On my mid-to-high-end work computer, I could run Mario World at about 27-30fps. It was super cool to have brought it that far, but super disappointing I was at around half the speed I needed to be at.
However, the PPU was taking up 80 percent of execution time. Without the PPU drawing, the emulator simulated along at over 120 fps pretty easily. Surely there must be something I could do to take advantage of those extra cores that are just idling and speed up this embarrassingly slow process.
Wait, that’s the wrong term. The one I’m looking for is “embarrassingly parallel,” which is a technical term that is used when a problem is very easy to parallelize. Often this occurs when elements of a data set you need to process are not interdependent.
Like pixels on a screen.
So at this point in development, the emulator is entirely single-threaded, despite the fact that it’s running 4 different emulations spread across 3 physical chips all clocked at different speeds. Thankfully, I designed it from the beginning to allow for multithreading.
Knowing when you can use multithreading is half the battle
The less interdependent two systems are with each other, the easier it is to take advantage of parallel processing.
In the case of the SNES, we have these components to worry about:
- The R5A22 CPU, which contains some somewhat powerful DMA and HDMA circuitry, IRQ timers, WRAM refresh logic, a multiply/divide ALU, and the main 65816 CPU core. It has access to the ROM, 128k of work RAM, and uses memory-mapped registers to access the sound and PPU
- The SPC700 CPU from Sony, whose main responsibility is to take commands and data from the main CPU and manage the sound mixing DSP. It has 64k of its own memory the main CPU can’t access except through a program you write.
- The PPU, which has multiple RAM modules, separate from the ones accessible by the CPU directly, that it uses to draw the screen. It also has a few hundred configuration registers exposed directly to the CPU via the secondary (“B”) bus.
What makes it possible to parallelize these is their relatively loose coupling and restrictions on their usage.
Dispatch in JSMoo worked like this, before I split out the PPU:
- Determine the timing of the next scanline. Scanlines can be different lengths and have events happen at certain points along them, such as IRQ, NMI, WRAM refresh, etc.
- Once we know how many cycles will be in it, execute the scanline from the R5A22.
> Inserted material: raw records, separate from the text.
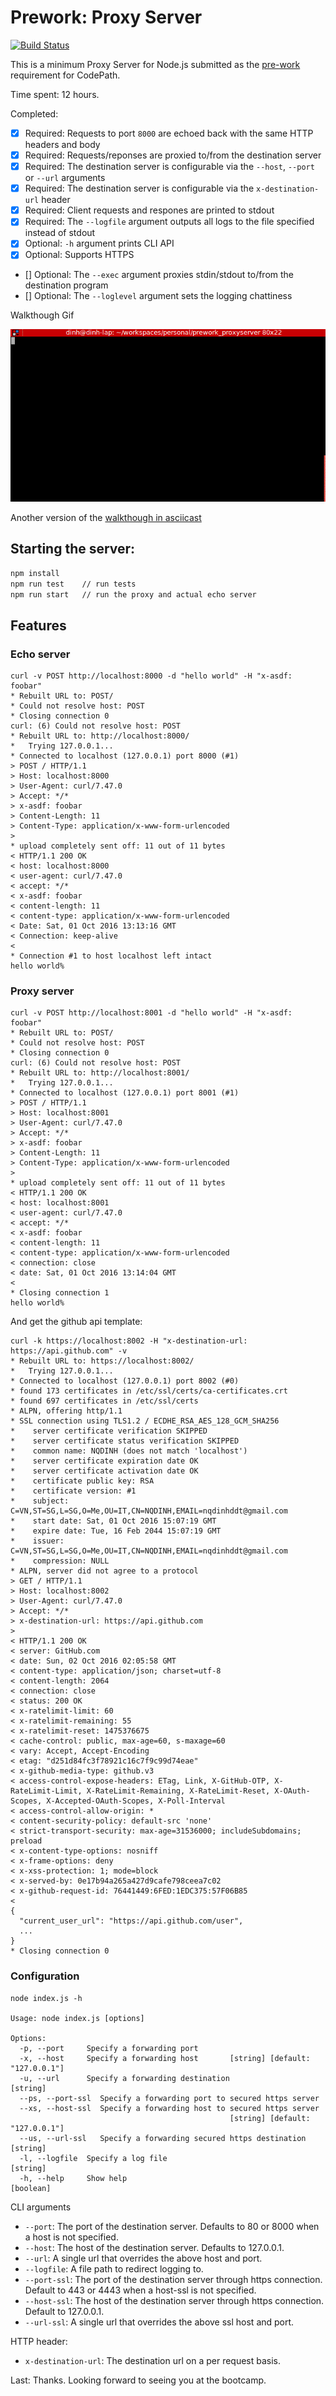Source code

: Prework: Proxy Server
===== 

[![Build Status](https://travis-ci.org/nqd/prework_proxyserver.svg)](https://travis-ci.org/nqd/prework_proxyserver)

This is a minimum Proxy Server for Node.js submitted as the [pre-work](http://courses.codepath.com/snippets/intro_to_nodejs/prework) requirement for CodePath.

Time spent: 12 hours.

Completed:
* [x] Required: Requests to port `8000` are echoed back with the same HTTP headers and body
* [x] Required: Requests/reponses are proxied to/from the destination server
* [x] Required: The destination server is configurable via the `--host`, `--port`  or `--url` arguments
* [x] Required: The destination server is configurable via the `x-destination-url` header
* [x] Required: Client requests and respones are printed to stdout
* [x] Required: The `--logfile` argument outputs all logs to the file specified instead of stdout
* [x] Optional: `-h` argument prints CLI API
* [x] Optional: Supports HTTPS
* [] Optional: The `--exec` argument proxies stdin/stdout to/from the destination program
* [] Optional: The `--loglevel` argument sets the logging chattiness


Walkthough Gif

![](https://raw.githubusercontent.com/nqd/prework_proxyserver/master/nqdinh-submission.gif)

Another version of the [walkthough in asciicast](https://asciinema.org/a/cgpemafskkd396k94jqqnd8dc)


## Starting the server:

``` bash
npm install
npm run test    // run tests
npm run start   // run the proxy and actual echo server
```

## Features

### Echo server
```
curl -v POST http://localhost:8000 -d "hello world" -H "x-asdf: foobar"
* Rebuilt URL to: POST/
* Could not resolve host: POST
* Closing connection 0
curl: (6) Could not resolve host: POST
* Rebuilt URL to: http://localhost:8000/
*   Trying 127.0.0.1...
* Connected to localhost (127.0.0.1) port 8000 (#1)
> POST / HTTP/1.1
> Host: localhost:8000
> User-Agent: curl/7.47.0
> Accept: */*
> x-asdf: foobar
> Content-Length: 11
> Content-Type: application/x-www-form-urlencoded
> 
* upload completely sent off: 11 out of 11 bytes
< HTTP/1.1 200 OK
< host: localhost:8000
< user-agent: curl/7.47.0
< accept: */*
< x-asdf: foobar
< content-length: 11
< content-type: application/x-www-form-urlencoded
< Date: Sat, 01 Oct 2016 13:13:16 GMT
< Connection: keep-alive
< 
* Connection #1 to host localhost left intact
hello world% 
```

### Proxy server
```
curl -v POST http://localhost:8001 -d "hello world" -H "x-asdf: foobar"
* Rebuilt URL to: POST/
* Could not resolve host: POST
* Closing connection 0
curl: (6) Could not resolve host: POST
* Rebuilt URL to: http://localhost:8001/
*   Trying 127.0.0.1...
* Connected to localhost (127.0.0.1) port 8001 (#1)
> POST / HTTP/1.1
> Host: localhost:8001
> User-Agent: curl/7.47.0
> Accept: */*
> x-asdf: foobar
> Content-Length: 11
> Content-Type: application/x-www-form-urlencoded
> 
* upload completely sent off: 11 out of 11 bytes
< HTTP/1.1 200 OK
< host: localhost:8001
< user-agent: curl/7.47.0
< accept: */*
< x-asdf: foobar
< content-length: 11
< content-type: application/x-www-form-urlencoded
< connection: close
< date: Sat, 01 Oct 2016 13:14:04 GMT
< 
* Closing connection 1
hello world%
```

And get the github api template:

```
curl -k https://localhost:8002 -H "x-destination-url: https://api.github.com" -v
* Rebuilt URL to: https://localhost:8002/
*   Trying 127.0.0.1...
* Connected to localhost (127.0.0.1) port 8002 (#0)
* found 173 certificates in /etc/ssl/certs/ca-certificates.crt
* found 697 certificates in /etc/ssl/certs
* ALPN, offering http/1.1
* SSL connection using TLS1.2 / ECDHE_RSA_AES_128_GCM_SHA256
* 	 server certificate verification SKIPPED
* 	 server certificate status verification SKIPPED
* 	 common name: NQDINH (does not match 'localhost')
* 	 server certificate expiration date OK
* 	 server certificate activation date OK
* 	 certificate public key: RSA
* 	 certificate version: #1
* 	 subject: C=VN,ST=SG,L=SG,O=Me,OU=IT,CN=NQDINH,EMAIL=nqdinhddt@gmail.com
* 	 start date: Sat, 01 Oct 2016 15:07:19 GMT
* 	 expire date: Tue, 16 Feb 2044 15:07:19 GMT
* 	 issuer: C=VN,ST=SG,L=SG,O=Me,OU=IT,CN=NQDINH,EMAIL=nqdinhddt@gmail.com
* 	 compression: NULL
* ALPN, server did not agree to a protocol
> GET / HTTP/1.1
> Host: localhost:8002
> User-Agent: curl/7.47.0
> Accept: */*
> x-destination-url: https://api.github.com
> 
< HTTP/1.1 200 OK
< server: GitHub.com
< date: Sun, 02 Oct 2016 02:05:58 GMT
< content-type: application/json; charset=utf-8
< content-length: 2064
< connection: close
< status: 200 OK
< x-ratelimit-limit: 60
< x-ratelimit-remaining: 55
< x-ratelimit-reset: 1475376675
< cache-control: public, max-age=60, s-maxage=60
< vary: Accept, Accept-Encoding
< etag: "d251d84fc3f78921c16c7f9c99d74eae"
< x-github-media-type: github.v3
< access-control-expose-headers: ETag, Link, X-GitHub-OTP, X-RateLimit-Limit, X-RateLimit-Remaining, X-RateLimit-Reset, X-OAuth-Scopes, X-Accepted-OAuth-Scopes, X-Poll-Interval
< access-control-allow-origin: *
< content-security-policy: default-src 'none'
< strict-transport-security: max-age=31536000; includeSubdomains; preload
< x-content-type-options: nosniff
< x-frame-options: deny
< x-xss-protection: 1; mode=block
< x-served-by: 0e17b94a265a427d9cafe798ceea7c02
< x-github-request-id: 76441449:6FED:1EDC375:57F06B85
< 
{
  "current_user_url": "https://api.github.com/user",
  ...
}
* Closing connection 0
```


### Configuration

```
node index.js -h

Usage: node index.js [options]

Options:
  -p, --port     Specify a forwarding port
  -x, --host     Specify a forwarding host       [string] [default: "127.0.0.1"]
  -u, --url      Specify a forwarding destination                       [string]
  --ps, --port-ssl  Specify a forwarding port to secured https server
  --xs, --host-ssl  Specify a forwarding host to secured https server
                                                 [string] [default: "127.0.0.1"]
  --us, --url-ssl   Specify a forwarding secured https destination      [string]
  -l, --logfile  Specify a log file                                     [string]
  -h, --help     Show help                                             [boolean]
```

CLI arguments
- `--port`: The port of the destination server. Defaults to 80 or 8000 when a host is not specified.
- `--host`: The host of the destination server. Defaults to 127.0.0.1.
- `--url`: A single url that overrides the above host and port.
- `--logfile`: A file path to redirect logging to.
- `--port-ssl`: The port of the destination server through https connection. Default to 443 or 4443 when a host-ssl is not specified.
- `--host-ssl`: The host of the destination server through https connection. Default to 127.0.0.1.
- `--url-ssl`: A single url that overrides the above ssl host and port.

HTTP header:
- `x-destination-url`: The destination url on a per request basis.

Last: Thanks. Looking forward to seeing you at the bootcamp.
- The R5A22 will determine what to do, which can be do DMA or HDMA transfers, raise or lower interrupt signals, refresh WRAM, or run the 65816 core and ALU functions.
- These are run in blocks determined using a scheduling algorithm that takes into account when things need to happen, to minimize the number of times this complex logic needs to be hit and maximize time spent emulating. It’s precalculated as much as possible and on most scanlines, it’s only evaluated 2-5 times.
- As a block is executed, a special function is called letting it know how far to move forward the system clock. This function is also called if a synchronization event occurs.
- That function says, OK, the R5A22 has emulated 12 master cycles. Do we need to draw a scanline and schedule the next one and make sure the coprocessors are up to date?
- After any synchronization that needs to happen, R5A22 execution continues, “driving” everything.
- If a read from or write to the SPC700 happens, the R5A22 is paused while the SPC700 is emulated to catch up to that point in time. The SPC also catches up at the end of every scanline. Since the 5A22 “drives” the master clock, we don’t need to worry about a lot of synchronization pitfalls.
- At the end of each scanline, the PPU draws the next one.
As you can see, under this paradigm, it is the R5A22 driving everything, and scanlines are drawn right as they are ready.
But like I said earlier, the PPU is embarrassingly parallel. During the drawing of a frame, you are guaranteed that VRAM, CGRAM, and OAM won’t change, in every game except one. (Also, SuperFX games use fblank to get more DMA time, but this scheme works out for that, since the lines are blank and nothing is drawn, it does not need the update VRAM). So for all 224-240 lines of the picture, we know we could use a copy of these we obtained at the start of line 0.
However, any of the hundreds of PPU registers that control anything from default background color, to screen mode, to scroll positions, can be modified automatically with HDMA in between scanlines. So if we want to parallelize the PPU and make it possible for the timing of drawing to be decoupled from the emulation of the processor, we need a copy of all those registers for each scanline.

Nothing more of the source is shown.